[Dataset records]
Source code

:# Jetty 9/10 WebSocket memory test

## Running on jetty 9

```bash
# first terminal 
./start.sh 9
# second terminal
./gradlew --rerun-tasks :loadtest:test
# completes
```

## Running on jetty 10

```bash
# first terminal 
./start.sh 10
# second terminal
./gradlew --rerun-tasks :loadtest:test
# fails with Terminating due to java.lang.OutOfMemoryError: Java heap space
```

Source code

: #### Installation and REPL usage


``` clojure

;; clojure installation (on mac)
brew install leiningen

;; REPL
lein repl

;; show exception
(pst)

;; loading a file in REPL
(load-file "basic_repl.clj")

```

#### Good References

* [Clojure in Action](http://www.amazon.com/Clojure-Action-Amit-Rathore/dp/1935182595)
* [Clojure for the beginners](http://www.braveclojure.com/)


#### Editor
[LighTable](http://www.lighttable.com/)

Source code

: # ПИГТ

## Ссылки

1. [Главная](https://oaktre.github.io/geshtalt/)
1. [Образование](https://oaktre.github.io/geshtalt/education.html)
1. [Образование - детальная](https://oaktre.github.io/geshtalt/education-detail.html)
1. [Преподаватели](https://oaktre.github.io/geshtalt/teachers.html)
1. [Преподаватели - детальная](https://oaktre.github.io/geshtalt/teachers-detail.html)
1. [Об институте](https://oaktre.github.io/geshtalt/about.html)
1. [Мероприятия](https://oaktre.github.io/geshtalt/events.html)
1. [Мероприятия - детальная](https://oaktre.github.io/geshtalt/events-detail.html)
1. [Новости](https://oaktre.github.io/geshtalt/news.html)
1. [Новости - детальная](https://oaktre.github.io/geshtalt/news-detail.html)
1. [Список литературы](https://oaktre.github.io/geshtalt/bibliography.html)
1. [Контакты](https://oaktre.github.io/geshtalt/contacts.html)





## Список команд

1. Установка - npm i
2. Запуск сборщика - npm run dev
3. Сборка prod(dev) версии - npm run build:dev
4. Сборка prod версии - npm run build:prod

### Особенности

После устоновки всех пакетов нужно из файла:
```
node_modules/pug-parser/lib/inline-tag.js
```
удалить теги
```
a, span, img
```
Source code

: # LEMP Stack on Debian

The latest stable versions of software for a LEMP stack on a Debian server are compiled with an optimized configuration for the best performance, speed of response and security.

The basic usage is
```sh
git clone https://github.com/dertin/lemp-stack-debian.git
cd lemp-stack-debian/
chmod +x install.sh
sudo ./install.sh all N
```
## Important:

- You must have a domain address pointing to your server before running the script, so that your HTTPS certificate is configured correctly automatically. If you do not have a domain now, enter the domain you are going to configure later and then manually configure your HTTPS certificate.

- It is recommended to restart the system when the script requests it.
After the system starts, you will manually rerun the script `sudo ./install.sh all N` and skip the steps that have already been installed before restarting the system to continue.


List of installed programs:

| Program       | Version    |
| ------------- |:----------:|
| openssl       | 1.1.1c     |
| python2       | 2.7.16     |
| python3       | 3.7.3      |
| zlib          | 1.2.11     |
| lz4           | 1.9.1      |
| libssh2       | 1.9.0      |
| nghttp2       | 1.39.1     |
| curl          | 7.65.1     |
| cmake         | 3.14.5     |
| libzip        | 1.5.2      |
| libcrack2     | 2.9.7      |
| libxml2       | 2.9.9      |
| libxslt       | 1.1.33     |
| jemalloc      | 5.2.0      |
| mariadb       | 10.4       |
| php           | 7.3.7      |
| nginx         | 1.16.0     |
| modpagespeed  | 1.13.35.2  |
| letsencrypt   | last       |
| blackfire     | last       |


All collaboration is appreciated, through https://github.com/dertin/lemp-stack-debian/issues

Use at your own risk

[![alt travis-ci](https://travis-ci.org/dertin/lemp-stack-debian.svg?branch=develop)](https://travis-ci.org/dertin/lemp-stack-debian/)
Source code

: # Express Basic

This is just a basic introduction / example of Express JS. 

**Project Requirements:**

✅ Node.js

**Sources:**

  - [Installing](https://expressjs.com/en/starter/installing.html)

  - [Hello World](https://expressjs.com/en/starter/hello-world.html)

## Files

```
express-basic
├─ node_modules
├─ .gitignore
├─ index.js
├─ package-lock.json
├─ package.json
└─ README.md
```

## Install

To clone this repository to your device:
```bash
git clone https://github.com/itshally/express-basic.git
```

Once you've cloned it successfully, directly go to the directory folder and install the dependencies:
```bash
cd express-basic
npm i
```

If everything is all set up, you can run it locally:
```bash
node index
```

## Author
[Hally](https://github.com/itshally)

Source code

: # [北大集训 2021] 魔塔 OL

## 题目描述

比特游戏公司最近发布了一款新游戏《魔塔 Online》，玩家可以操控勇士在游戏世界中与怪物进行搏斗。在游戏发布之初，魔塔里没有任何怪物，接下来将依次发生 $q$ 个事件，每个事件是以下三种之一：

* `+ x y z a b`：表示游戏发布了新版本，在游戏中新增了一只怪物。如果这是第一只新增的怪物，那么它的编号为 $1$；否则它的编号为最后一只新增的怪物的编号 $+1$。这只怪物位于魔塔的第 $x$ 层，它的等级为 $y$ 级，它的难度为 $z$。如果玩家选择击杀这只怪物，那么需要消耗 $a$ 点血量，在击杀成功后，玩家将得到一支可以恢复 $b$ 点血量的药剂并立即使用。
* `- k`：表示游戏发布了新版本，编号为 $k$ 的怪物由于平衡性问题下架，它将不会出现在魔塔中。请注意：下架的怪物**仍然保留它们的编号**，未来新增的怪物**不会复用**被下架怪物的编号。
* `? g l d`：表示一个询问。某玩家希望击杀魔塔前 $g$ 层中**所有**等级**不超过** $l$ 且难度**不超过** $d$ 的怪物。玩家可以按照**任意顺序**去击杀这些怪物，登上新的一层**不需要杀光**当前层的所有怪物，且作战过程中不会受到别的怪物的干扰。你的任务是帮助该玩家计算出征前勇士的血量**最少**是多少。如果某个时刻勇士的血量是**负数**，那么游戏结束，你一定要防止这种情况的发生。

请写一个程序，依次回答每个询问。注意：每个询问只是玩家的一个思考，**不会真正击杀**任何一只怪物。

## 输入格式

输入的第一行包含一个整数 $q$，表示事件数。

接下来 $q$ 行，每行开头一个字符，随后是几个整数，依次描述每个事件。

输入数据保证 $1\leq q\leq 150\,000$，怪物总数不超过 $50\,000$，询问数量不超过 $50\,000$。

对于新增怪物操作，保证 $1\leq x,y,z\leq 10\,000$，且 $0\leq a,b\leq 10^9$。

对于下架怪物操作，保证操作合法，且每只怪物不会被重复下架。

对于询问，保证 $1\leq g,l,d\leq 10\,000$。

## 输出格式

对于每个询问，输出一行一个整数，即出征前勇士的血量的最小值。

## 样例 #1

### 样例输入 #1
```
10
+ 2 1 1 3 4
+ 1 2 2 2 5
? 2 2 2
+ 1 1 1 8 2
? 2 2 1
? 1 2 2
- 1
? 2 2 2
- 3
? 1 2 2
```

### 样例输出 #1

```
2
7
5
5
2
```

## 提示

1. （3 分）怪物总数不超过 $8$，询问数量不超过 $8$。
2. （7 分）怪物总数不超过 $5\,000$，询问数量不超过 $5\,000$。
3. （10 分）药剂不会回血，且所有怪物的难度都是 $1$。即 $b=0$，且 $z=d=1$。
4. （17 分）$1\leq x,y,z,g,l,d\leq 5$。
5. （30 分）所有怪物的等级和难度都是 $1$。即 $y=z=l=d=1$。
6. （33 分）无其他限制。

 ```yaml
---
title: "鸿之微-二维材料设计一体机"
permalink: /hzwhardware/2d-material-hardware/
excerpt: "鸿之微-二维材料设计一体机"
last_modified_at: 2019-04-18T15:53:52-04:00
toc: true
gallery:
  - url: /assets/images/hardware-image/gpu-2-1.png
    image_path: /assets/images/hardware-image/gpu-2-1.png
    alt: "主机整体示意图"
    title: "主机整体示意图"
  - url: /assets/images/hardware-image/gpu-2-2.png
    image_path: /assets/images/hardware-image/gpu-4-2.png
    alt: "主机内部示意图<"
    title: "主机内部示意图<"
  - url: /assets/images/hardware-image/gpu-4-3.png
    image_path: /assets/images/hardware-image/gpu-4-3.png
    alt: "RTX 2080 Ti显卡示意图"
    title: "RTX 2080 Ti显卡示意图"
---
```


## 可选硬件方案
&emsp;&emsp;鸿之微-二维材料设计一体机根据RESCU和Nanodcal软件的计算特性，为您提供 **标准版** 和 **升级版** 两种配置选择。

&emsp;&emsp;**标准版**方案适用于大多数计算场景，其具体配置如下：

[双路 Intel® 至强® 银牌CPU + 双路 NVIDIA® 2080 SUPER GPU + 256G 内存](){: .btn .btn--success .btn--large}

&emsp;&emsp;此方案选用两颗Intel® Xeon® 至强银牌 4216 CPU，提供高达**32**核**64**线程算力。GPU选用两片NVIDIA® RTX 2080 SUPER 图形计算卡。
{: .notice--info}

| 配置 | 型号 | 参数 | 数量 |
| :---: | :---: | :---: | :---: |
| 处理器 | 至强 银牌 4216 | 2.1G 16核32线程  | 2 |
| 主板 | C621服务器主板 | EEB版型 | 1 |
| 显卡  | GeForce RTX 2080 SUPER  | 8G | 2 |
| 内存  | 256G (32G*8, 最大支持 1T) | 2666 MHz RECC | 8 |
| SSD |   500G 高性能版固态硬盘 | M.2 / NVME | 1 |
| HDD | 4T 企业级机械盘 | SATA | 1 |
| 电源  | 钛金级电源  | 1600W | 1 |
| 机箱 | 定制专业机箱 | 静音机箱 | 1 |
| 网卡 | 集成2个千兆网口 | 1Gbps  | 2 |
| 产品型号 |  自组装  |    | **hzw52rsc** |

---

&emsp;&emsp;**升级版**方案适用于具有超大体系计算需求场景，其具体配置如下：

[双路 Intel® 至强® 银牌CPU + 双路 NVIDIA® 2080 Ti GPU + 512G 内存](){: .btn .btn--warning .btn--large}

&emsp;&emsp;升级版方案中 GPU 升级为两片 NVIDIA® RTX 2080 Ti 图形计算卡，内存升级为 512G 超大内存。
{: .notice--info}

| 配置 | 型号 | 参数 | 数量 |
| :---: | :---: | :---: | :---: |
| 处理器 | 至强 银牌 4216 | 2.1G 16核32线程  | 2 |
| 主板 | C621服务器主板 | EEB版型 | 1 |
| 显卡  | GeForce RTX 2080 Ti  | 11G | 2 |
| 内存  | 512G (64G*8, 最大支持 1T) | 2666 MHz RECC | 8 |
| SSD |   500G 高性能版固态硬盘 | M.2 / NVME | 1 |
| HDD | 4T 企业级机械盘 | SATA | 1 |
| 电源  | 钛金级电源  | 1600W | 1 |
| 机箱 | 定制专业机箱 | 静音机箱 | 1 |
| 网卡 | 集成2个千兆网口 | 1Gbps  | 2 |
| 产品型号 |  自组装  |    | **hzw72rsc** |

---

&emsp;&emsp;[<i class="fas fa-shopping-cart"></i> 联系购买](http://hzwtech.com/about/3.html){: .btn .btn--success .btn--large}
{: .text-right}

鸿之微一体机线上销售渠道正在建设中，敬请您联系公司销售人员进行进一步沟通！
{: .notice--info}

_Task prompt_
From the entries, report every line in which the string "最大支持" occurs.

_Answer to this exercise_
| 内存  | 256G (32G*8, 最大支持 1T) | 2666 MHz RECC | 8 |
| 内存  | 512G (64G*8, 最大支持 1T) | 2666 MHz RECC | 8 |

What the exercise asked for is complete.